-- WHAT YOU NEED TO DO --
Skip pictures in the listing below; copy exactly the lines from the one with "To test different" through the one with "Idea: http://hvadsigerjacob.dk/", inclusive.

-- RECORDS SHOWN --
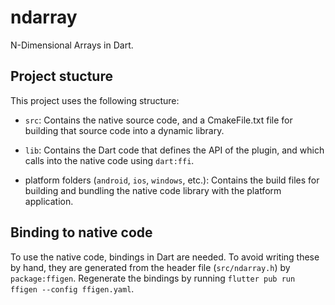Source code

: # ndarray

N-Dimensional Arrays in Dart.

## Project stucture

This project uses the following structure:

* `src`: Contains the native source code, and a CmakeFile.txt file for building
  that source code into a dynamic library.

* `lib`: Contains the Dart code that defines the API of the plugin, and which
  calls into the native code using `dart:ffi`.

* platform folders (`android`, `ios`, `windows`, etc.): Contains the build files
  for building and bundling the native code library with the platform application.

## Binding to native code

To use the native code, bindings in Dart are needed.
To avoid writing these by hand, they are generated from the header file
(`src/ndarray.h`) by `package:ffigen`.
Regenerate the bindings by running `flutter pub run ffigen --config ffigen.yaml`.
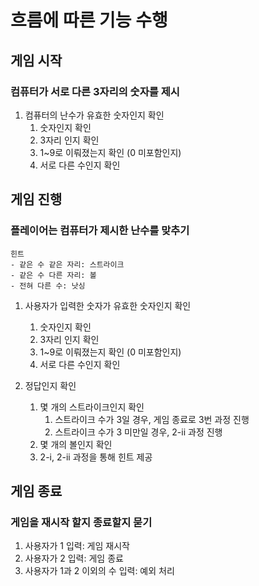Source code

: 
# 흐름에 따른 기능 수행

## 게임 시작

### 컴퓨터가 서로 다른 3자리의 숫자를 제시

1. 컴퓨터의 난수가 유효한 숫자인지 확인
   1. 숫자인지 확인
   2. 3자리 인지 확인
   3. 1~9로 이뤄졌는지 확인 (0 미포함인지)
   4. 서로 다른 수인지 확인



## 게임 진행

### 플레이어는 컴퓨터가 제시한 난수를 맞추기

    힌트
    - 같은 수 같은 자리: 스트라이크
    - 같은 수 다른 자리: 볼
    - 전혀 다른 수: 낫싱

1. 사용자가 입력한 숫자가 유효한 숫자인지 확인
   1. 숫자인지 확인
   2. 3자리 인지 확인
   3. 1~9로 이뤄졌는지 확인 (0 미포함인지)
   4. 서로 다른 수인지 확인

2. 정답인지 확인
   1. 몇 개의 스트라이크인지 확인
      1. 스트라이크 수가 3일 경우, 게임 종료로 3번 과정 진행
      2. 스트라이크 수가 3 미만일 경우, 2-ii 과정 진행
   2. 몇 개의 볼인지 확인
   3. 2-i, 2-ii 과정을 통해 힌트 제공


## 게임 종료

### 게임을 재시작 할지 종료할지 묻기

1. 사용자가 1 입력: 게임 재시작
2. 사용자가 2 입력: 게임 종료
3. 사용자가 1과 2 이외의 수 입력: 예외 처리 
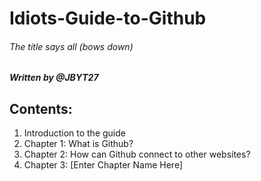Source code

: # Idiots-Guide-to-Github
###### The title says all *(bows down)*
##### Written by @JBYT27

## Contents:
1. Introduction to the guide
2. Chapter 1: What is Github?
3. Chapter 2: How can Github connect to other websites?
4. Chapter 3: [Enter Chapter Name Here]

* * *

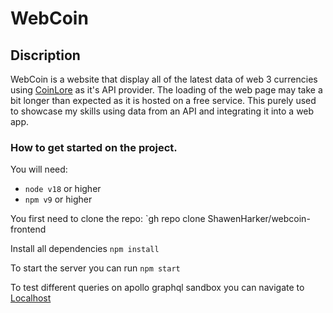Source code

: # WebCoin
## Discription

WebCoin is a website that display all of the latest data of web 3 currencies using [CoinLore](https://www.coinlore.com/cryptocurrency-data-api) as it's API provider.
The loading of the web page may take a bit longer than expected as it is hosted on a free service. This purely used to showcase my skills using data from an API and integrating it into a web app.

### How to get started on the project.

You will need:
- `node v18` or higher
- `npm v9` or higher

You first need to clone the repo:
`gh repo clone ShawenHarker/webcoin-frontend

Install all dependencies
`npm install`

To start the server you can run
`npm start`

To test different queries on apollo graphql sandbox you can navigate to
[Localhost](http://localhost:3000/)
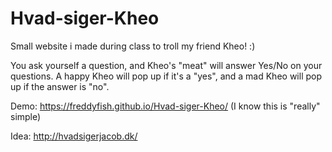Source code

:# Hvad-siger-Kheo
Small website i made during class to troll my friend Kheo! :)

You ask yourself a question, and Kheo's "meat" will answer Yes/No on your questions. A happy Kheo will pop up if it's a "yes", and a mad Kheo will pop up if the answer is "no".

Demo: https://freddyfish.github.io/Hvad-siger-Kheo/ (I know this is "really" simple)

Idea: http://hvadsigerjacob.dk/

-- EXERCISE SOLUTION --
To test different queries on apollo graphql sandbox you can navigate to
[Localhost](http://localhost:3000/)
Source code

:# Hvad-siger-Kheo
Small website i made during class to troll my friend Kheo! :)

You ask yourself a question, and Kheo's "meat" will answer Yes/No on your questions. A happy Kheo will pop up if it's a "yes", and a mad Kheo will pop up if the answer is "no".

Demo: https://freddyfish.github.io/Hvad-siger-Kheo/ (I know this is "really" simple)

Idea: http://hvadsigerjacob.dk/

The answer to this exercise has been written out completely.